Il fatto che qualcuno visualizzi molte delle sue storie fa sì che il mio nome compaia più in alto nella sua lista? L'ordine della lista di visualizzazioni delle storie non è una classifica di interesse pubblicata da Instagram e la stessa azienda non conferma questo tipo di interpretazione. Consideratela una curiosità, non un'informazione ufficiale.
LinkedIn invia una notifica quando visualizzo il profilo degli utenti? Sì, a meno che tu non stia navigando in modalità privata, nel qual caso non vedrai più nemmeno i tuoi visitatori.
È possibile vedere chi visualizza i miei messaggi WhatsApp? No. Non esiste alcun registro delle visite al profilo su WhatsApp e qualsiasi app che prometta di farlo è una truffa.
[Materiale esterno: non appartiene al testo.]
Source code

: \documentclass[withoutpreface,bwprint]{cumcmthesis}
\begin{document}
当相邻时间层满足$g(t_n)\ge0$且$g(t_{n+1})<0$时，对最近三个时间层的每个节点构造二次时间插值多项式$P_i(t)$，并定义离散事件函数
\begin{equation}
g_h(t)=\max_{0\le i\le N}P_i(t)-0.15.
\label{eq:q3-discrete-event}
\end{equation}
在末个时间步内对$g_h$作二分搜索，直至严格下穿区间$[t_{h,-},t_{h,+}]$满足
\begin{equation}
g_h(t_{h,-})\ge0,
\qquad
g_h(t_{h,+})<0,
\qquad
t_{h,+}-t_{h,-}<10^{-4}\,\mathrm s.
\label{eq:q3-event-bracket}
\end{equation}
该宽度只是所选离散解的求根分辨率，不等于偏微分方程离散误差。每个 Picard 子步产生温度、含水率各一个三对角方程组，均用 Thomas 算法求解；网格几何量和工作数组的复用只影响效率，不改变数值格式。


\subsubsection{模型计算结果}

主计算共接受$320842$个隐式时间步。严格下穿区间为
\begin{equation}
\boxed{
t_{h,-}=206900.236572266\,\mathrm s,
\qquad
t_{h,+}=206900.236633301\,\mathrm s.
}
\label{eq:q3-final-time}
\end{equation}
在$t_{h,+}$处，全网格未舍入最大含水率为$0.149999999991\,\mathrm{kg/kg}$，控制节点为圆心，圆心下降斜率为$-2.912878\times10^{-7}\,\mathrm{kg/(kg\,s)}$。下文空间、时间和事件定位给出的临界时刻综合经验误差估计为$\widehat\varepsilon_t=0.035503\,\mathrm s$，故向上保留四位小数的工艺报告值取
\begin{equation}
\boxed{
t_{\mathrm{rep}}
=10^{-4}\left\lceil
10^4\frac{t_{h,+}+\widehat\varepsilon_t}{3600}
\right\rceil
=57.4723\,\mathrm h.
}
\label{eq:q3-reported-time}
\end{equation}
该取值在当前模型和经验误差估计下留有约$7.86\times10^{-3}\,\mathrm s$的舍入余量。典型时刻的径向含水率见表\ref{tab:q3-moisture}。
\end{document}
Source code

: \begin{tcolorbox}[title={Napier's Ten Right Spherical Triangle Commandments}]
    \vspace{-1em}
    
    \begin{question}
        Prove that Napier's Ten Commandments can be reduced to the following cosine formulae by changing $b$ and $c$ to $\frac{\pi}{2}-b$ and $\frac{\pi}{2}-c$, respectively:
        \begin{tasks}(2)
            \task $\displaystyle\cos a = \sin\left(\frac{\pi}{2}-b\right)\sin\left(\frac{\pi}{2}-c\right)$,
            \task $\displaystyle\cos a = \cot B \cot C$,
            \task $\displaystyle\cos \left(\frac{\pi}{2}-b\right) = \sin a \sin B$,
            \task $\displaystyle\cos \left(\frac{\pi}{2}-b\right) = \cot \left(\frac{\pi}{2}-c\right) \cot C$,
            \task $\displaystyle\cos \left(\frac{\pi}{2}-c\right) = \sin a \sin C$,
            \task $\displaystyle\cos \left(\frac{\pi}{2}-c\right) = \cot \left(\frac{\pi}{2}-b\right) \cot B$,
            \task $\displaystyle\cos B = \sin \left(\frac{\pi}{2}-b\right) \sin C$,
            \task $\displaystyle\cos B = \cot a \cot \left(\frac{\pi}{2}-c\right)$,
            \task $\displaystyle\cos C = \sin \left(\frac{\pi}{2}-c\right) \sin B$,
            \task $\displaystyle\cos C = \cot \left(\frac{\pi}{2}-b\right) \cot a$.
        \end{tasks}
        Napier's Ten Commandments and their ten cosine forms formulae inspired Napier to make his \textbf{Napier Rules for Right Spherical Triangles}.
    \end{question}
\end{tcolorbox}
Una di queste app mi ha addebitato un costo. Come posso annullare l'addebito? L'abbonamento viene gestito dallo store: su Google Play, alla voce "Pagamenti e abbonamenti"; sull'App Store, nel tuo profilo, alla voce "Abbonamenti". La disinstallazione dell'app non interrompe la fatturazione.
Conclusione
La promessa di rivelare chi ha visitato il tuo profilo sui social media è vecchia e continua a circolare perché fa leva sulla genuina curiosità. Tuttavia, su Instagram e Facebook, non è sostenibile: i dati non esistono al di fuori della piattaforma e ciò che le app forniscono è un elenco fittizio, quando non si tratta di una trappola per carpire la tua password.
La strada che funziona davvero è diversa. Utilizza gli strumenti di visualizzazione delle storie e le statistiche professionali degli account di Instagram, le statistiche della pagina Facebook, la funzione ufficiale "Chi ha visualizzato il tuo profilo" di LinkedIn e la cronologia delle visualizzazioni di TikTok. Aggiungi a questo gli strumenti per la privacy (account privato, restrizioni, rimozione dei follower, nascondi storie) e avrai molto più controllo sulla tua presenza online di quanto qualsiasi app miracolosa possa mai offrire.